The latest quarterly survey from the CBI and PricewaterhouseCoopers found that activity in the financial services sector increased by 4 per cent in the three months to December, with 32% of businesses' volumes increasing during the final quarter of 2009.
These figures are disappointing as industry consensus expectations had been set at 16%.
Ian McCafferty, chief economic adviser at the CBI, said: "The bounce in UK financial services activity over the past six months is not expected to last as we enter 2010.
"Firms see their business volumes falling back again, with no further improvement in profitability over the next three months."
Somewhat depressingly, 79% of businesses believe the UK is now less competitive as a financial centre, whilst just over 50% believe there is a low probability of further deterioration in financial markets..
Unemployment in the financial services sector fell by 3 per cent, with the total jobs lost since the crisis began estimated at 60,000 - employment is expected to be broadly flat over the next three months.
Last month the CBI said that the chancellor made a serious error in imposing an extra tax on jobs at a time when economic recovery is fragile, commenting on the further increase in employers' National Insurance Contributions (NICs) announced in the pre-Budget report.

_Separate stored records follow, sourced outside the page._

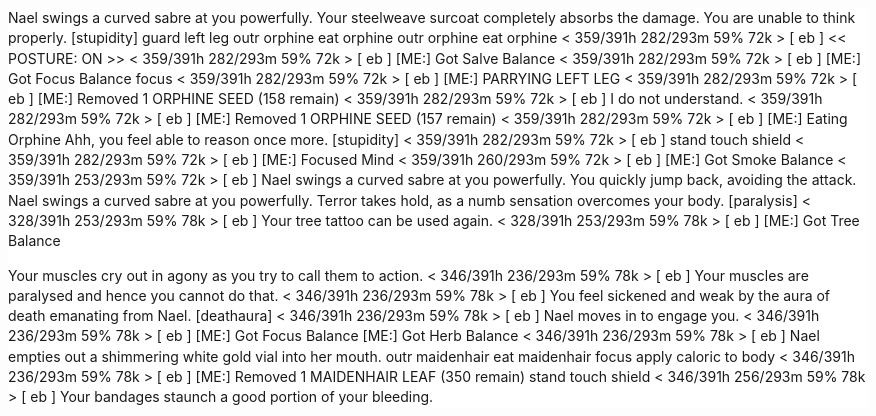 Nael swings a curved sabre at you powerfully.
Your steelweave surcoat completely absorbs the damage.
You are unable to think properly. [stupidity]
guard left leg
outr orphine
eat orphine
outr orphine
eat orphine
< 359/391h 282/293m 59% 72k > [ eb  ] 
<< POSTURE: ON >>
< 359/391h 282/293m 59% 72k > [ eb  ] 
[ME:] Got Salve Balance
< 359/391h 282/293m 59% 72k > [ eb  ] 
[ME:] Got Focus Balance
focus
< 359/391h 282/293m 59% 72k > [ eb  ] 
[ME:] PARRYING LEFT LEG
< 359/391h 282/293m 59% 72k > [ eb  ] 
[ME:] Removed 1 ORPHINE SEED (158 remain)
< 359/391h 282/293m 59% 72k > [ eb  ] 
I do not understand.
< 359/391h 282/293m 59% 72k > [ eb  ] 
[ME:] Removed 1 ORPHINE SEED (157 remain)
< 359/391h 282/293m 59% 72k > [ eb  ] 
[ME:] Eating Orphine
Ahh, you feel able to reason once more. [stupidity]
< 359/391h 282/293m 59% 72k > [ eb  ] 
stand
touch shield
< 359/391h 282/293m 59% 72k > [ eb  ] 
[ME:] Focused Mind
< 359/391h 260/293m 59% 72k > [ eb  ] 
[ME:] Got Smoke Balance
< 359/391h 253/293m 59% 72k > [ eb  ] 
Nael swings a curved sabre at you powerfully.
You quickly jump back, avoiding the attack.
Nael swings a curved sabre at you powerfully.
Terror takes hold, as a numb sensation overcomes your body. [paralysis]
< 328/391h 253/293m 59% 78k > [ eb  ] 
Your tree tattoo can be used again.
< 328/391h 253/293m 59% 78k > [ eb  ] [ME:] Got Tree Balance

Your muscles cry out in agony as you try to call them to action.
< 346/391h 236/293m 59% 78k > [ eb  ] 
Your muscles are paralysed and hence you cannot do that.
< 346/391h 236/293m 59% 78k > [ eb  ] 
You feel sickened and weak by the aura of death emanating from Nael. [deathaura]
< 346/391h 236/293m 59% 78k > [ eb  ] 
Nael moves in to engage you.
< 346/391h 236/293m 59% 78k > [ eb  ] 
[ME:] Got Focus Balance
[ME:] Got Herb Balance
< 346/391h 236/293m 59% 78k > [ eb  ] 
Nael empties out a shimmering white gold vial into her mouth.
outr maidenhair
eat maidenhair
focus
apply caloric to body
< 346/391h 236/293m 59% 78k > [ eb  ] 
[ME:] Removed 1 MAIDENHAIR LEAF (350 remain)
stand
touch shield
< 346/391h 256/293m 59% 78k > [ eb  ] 
Your bandages staunch a good portion of your bleeding.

John Hitchins, UK banking leader at PwC is not optimistic about the short-term outlook believing that sustained growth is not expected. He said: "Activity and revenues are expected to decline over the coming quarter, predictions for demand remain weak, and an uncertain regulatory future continues to temper the banks growing confidence with caution."
Investment managers however are slightly more optimistic. Pars Purewal, UK asset management leader at PwC, said: "Interest rates are at half a per cent and consumers are not earning anything on deposit accounts. That leads people to the stock market, and, by definition, investment managers get that money."
Life insurers are slightly confident that things will improve in 2010 with nearly 90 per cent expecting to spend on marketing this year. In the last quarter they saw an increase in new business values for the first time in more than two years, but saw a reduction in profitability.